The invention relates to speech processing, and more particularly, to a speech processing apparatus and method for acoustic echo reduction.
Acoustic echo originates in a local audio loop back that occurs when a microphone picks up audio signals from a speaker, and sends it back to a far-end talker/user. The far-end talker will then hear the echo of his own voice as he speaks. The goal of acoustic echo cancellation/reduction is to reduce/cancel acoustic echoes in a microphone signal and then send the clean microphone signal to the far-end talker, thereby to improve the quality and intelligibility of microphone signals or dialog. In actual implementations, the performance of Acoustic Echo Cancellation (AEC) highly depends on mechanical designs of communication devices. For the communication devices, poor mechanical designs or mechanical defects, such as gasket leaks or proximity of microphones to speakers, are very likely to cause acoustic echoes. Even with the AEC function, it is difficult for the communication devices with the mechanical defects to improve the speech quality.
As well known in the art, an acoustic path in the communication device guides external sound to the microphone and must not have leaks (such as a gasket leak) that can cause multi-path echo or noise problems. A gasket is made of acoustically opaque material that prevents sound from passing through it. Common gasket materials include various kinds of rubber and compressible, closed-cell foams. The gasket must seal completely to a product case/housing and to the microphone or the printed circuit board (PCB). A leak in gasket seal allows the speaker output or other noise to propagate inside the product case into the microphone port. In some cases that the mechanical designs or gasket designs are not allowed to be modified, the multi-path echo or noise problems still need to be solved.
What is needed is a speech processing apparatus and method for acoustic echo reduction applicable to communication devices with mechanical defects that cause strong acoustic echoes.
In view of the above-mentioned problems, an object of the invention is to provide a speech processing apparatus capable of reducing acoustic echoes for a communication device having a mechanical defect that causes strong acoustic echoes.
One embodiment of the invention provides a speech processing apparatus in a communication device having a mechanical defect apparatus is disclosed. The apparatus comprises an acoustic echo cancellation (AEC) unit, a multiplier and a processor. The AEC unit cancels an echo in a first audio signal from a microphone using a known AEC algorithm to generate a second audio signal. The multiplier multiplies a gain by corresponding M frames of a downlink audio signal to provide a gained downlink signal for a speaker. The processor performs a set of operations comprising: muting an uplink audio signal when a first power level for M frames of a first input signal associated with the second audio signal is less than a first threshold value; and, reducing the gain when the first power level and a second power level for M frames of a second input signal associated with the downlink audio signal are respectively greater than or equal to the first threshold value and a second threshold value, where M>=1.
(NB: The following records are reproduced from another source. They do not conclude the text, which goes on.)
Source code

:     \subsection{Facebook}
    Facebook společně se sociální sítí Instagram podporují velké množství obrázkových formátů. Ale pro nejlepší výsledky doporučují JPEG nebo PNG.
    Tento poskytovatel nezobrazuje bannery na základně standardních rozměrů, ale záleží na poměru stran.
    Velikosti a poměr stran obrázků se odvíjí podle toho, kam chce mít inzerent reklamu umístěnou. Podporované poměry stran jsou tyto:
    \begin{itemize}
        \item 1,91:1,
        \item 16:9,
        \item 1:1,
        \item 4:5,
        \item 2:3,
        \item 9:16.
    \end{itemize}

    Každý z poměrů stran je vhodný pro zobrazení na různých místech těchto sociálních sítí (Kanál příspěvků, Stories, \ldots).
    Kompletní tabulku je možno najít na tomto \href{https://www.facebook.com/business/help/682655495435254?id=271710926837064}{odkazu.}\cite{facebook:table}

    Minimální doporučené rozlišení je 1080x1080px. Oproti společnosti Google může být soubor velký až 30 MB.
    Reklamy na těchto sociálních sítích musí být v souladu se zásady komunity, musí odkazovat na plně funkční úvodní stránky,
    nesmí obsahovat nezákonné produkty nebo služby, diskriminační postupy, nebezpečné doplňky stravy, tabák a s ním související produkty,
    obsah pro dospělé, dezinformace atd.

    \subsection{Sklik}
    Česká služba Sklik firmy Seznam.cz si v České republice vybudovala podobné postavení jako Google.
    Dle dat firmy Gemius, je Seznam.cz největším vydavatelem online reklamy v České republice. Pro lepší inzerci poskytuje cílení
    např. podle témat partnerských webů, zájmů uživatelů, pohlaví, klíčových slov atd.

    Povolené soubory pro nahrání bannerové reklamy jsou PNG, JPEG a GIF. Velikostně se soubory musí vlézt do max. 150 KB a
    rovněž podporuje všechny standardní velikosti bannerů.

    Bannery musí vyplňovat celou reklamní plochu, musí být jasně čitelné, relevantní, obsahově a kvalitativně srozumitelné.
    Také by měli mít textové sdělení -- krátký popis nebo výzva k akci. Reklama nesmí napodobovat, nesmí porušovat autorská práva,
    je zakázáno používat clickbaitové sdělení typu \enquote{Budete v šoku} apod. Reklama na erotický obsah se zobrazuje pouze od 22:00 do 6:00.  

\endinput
Another embodiment of the invention provides a speech processing method applicable to a communication device having a mechanical defect, comprising: cancelling an echo in a first audio signal from one or more microphones using a known AEC algorithm to generate a second audio signal; muting an uplink audio signal when a first power level for M frames of a first input signal associated with the second audio signal is less than a first threshold value; reducing a gain when the first power level and a second power level for M frames of a downlink audio signal are respectively greater than or equal to the first threshold value and a second threshold value; and, multiplying the gain by corresponding M frames of the downlink audio signal to provide a gained downlink signal for a speaker, where M>=1.
Further scope of the applicability of the present invention will become apparent from the detailed description given hereinafter. However, it should be understood that the detailed description and specific examples, while indicating preferred embodiments of the invention, are given by way of illustration only, since various changes and modifications within the spirit and scope of the invention will become apparent to those skilled in the art from this detailed description.
The present invention will become more fully understood from the detailed description given hereinbelow and the accompanying drawings which are given by way of illustration only, and thus are not limitative of the present invention, and wherein:
As used herein and in the claims, the term “and/or” includes any and all combinations of one or more of the associated listed items. The use of the terms “a” and “an” and “the” and similar referents in the context of describing the invention are to be construed to cover both the singular and the plural, unless otherwise indicated herein or clearly contradicted by context. Throughout the specification, the same components with the same function are designated with the same reference numerals.
The invention deals with strong acoustic echoes caused by a mechanical defect of a communication device. A feature of the invention is to mute a uplink audio signal TX when the power level Pt of the uplink audio signal TX is less than a first threshold value TH1 to prevent a far-end talker from hearing his acoustic echoes. Another feature of the invention is to reduce the magnitude of a downlink audio signal RX or the volume of the speaker when Pt>=TH1 and the power level Pr of the downlink audio signal RX is greater than or equal to a second threshold value TH2; thus, the magnitudes of the echo signals received by the microphones would be reduced and the residual echo signals contained in the input audio signal S1 are easily eliminated by the AEC unit 130.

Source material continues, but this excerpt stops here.